### RECORDS PROVIDED
......
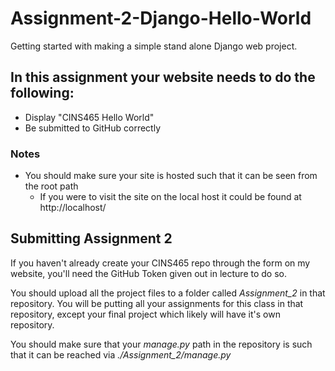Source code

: # Assignment-2-Django-Hello-World
Getting started with making a simple stand alone Django web project.

## In this assignment your website needs to do the following:

* Display "CINS465 Hello World"
* Be submitted to GitHub correctly

### Notes
* You should make sure your site is hosted such that it can be seen from the root path
  * If you were to visit the site on the local host it could be found at http://localhost/

## Submitting Assignment 2

If you haven't already create your CINS465 repo through the form on my website, you'll need the GitHub Token given out in lecture to do so.

You should upload all the project files to a folder called *Assignment_2* in that repository. You will be putting all your assignments for this class in that repository, except your final project which likely will have it's own repository.

You should make sure that your *manage.py* path in the repository is such that it can be reached via *./Assignment_2/manage.py*
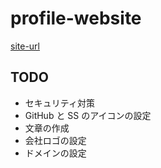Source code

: # profile-website

<a href="https://docs.google.com/spreadsheets/d/14zNJGH4to7kJPftlLyrrErXWjc6ZgQO6MhbrHmT-niQ/edit#gid=1596464148" target="_blank" rel="noopener noreferrer">site-url</a>

## TODO

- セキュリティ対策
- GitHub と SS のアイコンの設定
- 文章の作成
- 会社ロゴの設定
- ドメインの設定
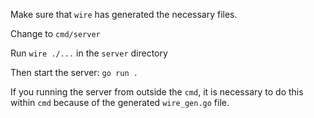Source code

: Make sure that `wire` has generated the necessary files.

Change to `cmd/server`

Run `wire ./...` in the `server` directory

Then start the server: `go run .`

If you running the server from outside the `cmd`, it is necessary to do this within `cmd` because of the generated `wire_gen.go` file.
......
### YOUR OBJECTIVE
For each line of the listing that holds the word "this", show that line.

### YOUR SOLUTION
## In this assignment your website needs to do the following:
You should upload all the project files to a folder called *Assignment_2* in that repository. You will be putting all your assignments for this class in that repository, except your final project which likely will have it's own repository.
If you running the server from outside the `cmd`, it is necessary to do this within `cmd` because of the generated `wire_gen.go` file.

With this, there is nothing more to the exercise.